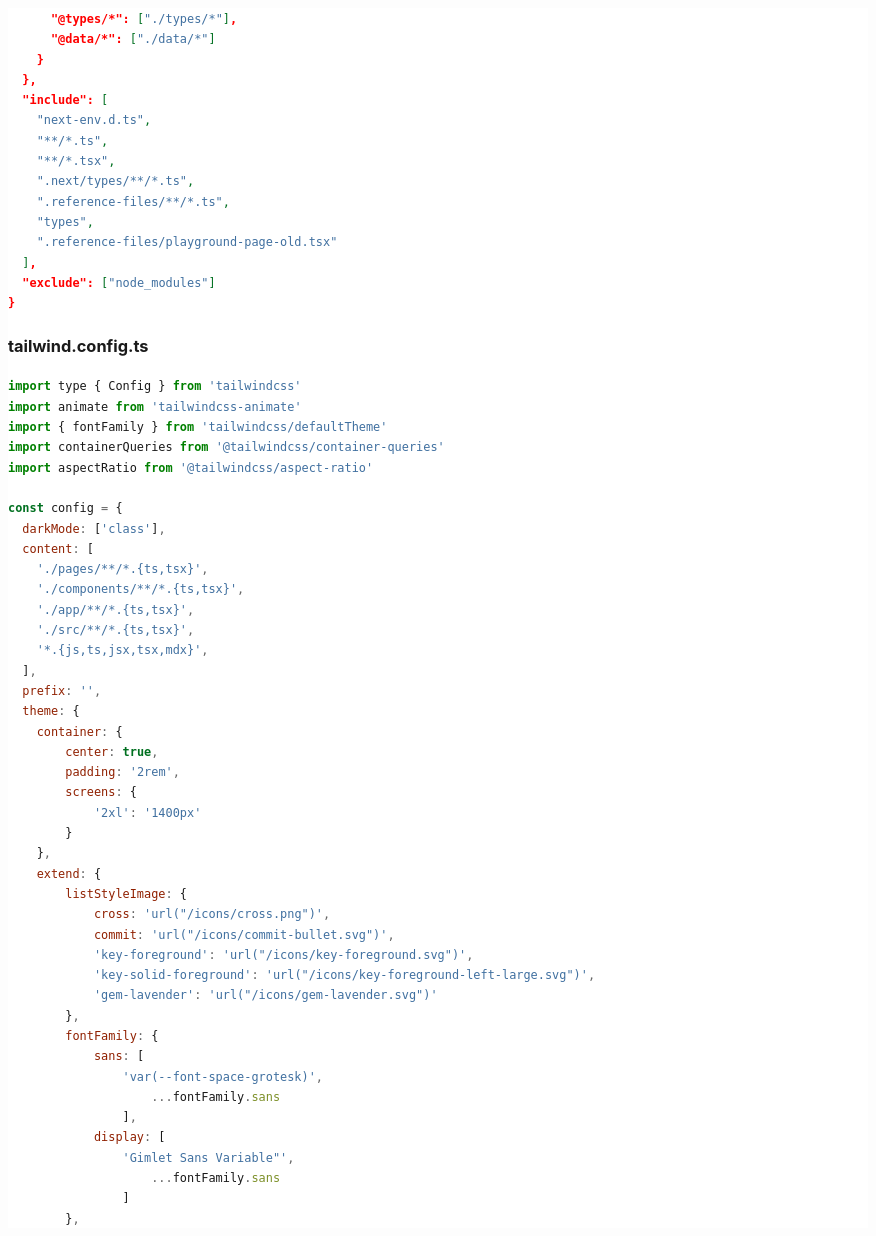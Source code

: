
 ```json
      "@types/*": ["./types/*"],
      "@data/*": ["./data/*"]
    }
  },
  "include": [
    "next-env.d.ts",
    "**/*.ts",
    "**/*.tsx",
    ".next/types/**/*.ts",
    ".reference-files/**/*.ts",
    "types",
    ".reference-files/playground-page-old.tsx"
  ],
  "exclude": ["node_modules"]
}

```

### tailwind.config.ts

```javascript
import type { Config } from 'tailwindcss'
import animate from 'tailwindcss-animate'
import { fontFamily } from 'tailwindcss/defaultTheme'
import containerQueries from '@tailwindcss/container-queries'
import aspectRatio from '@tailwindcss/aspect-ratio'

const config = {
  darkMode: ['class'],
  content: [
    './pages/**/*.{ts,tsx}',
    './components/**/*.{ts,tsx}',
    './app/**/*.{ts,tsx}',
    './src/**/*.{ts,tsx}',
    '*.{js,ts,jsx,tsx,mdx}',
  ],
  prefix: '',
  theme: {
  	container: {
  		center: true,
  		padding: '2rem',
  		screens: {
  			'2xl': '1400px'
  		}
  	},
  	extend: {
  		listStyleImage: {
  			cross: 'url("/icons/cross.png")',
  			commit: 'url("/icons/commit-bullet.svg")',
  			'key-foreground': 'url("/icons/key-foreground.svg")',
  			'key-solid-foreground': 'url("/icons/key-foreground-left-large.svg")',
  			'gem-lavender': 'url("/icons/gem-lavender.svg")'
  		},
  		fontFamily: {
  			sans: [
  				'var(--font-space-grotesk)',
                    ...fontFamily.sans
                ],
  			display: [
  				'Gimlet Sans Variable"',
                    ...fontFamily.sans
                ]
  		},
```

YOUR GOAL — Lines of the listing above that include the string "icons" should each be copied.

EXERCISE OUTPUT —
  			cross: 'url("/icons/cross.png")',
  			commit: 'url("/icons/commit-bullet.svg")',
  			'key-foreground': 'url("/icons/key-foreground.svg")',
  			'key-solid-foreground': 'url("/icons/key-foreground-left-large.svg")',
  			'gem-lavender': 'url("/icons/gem-lavender.svg")'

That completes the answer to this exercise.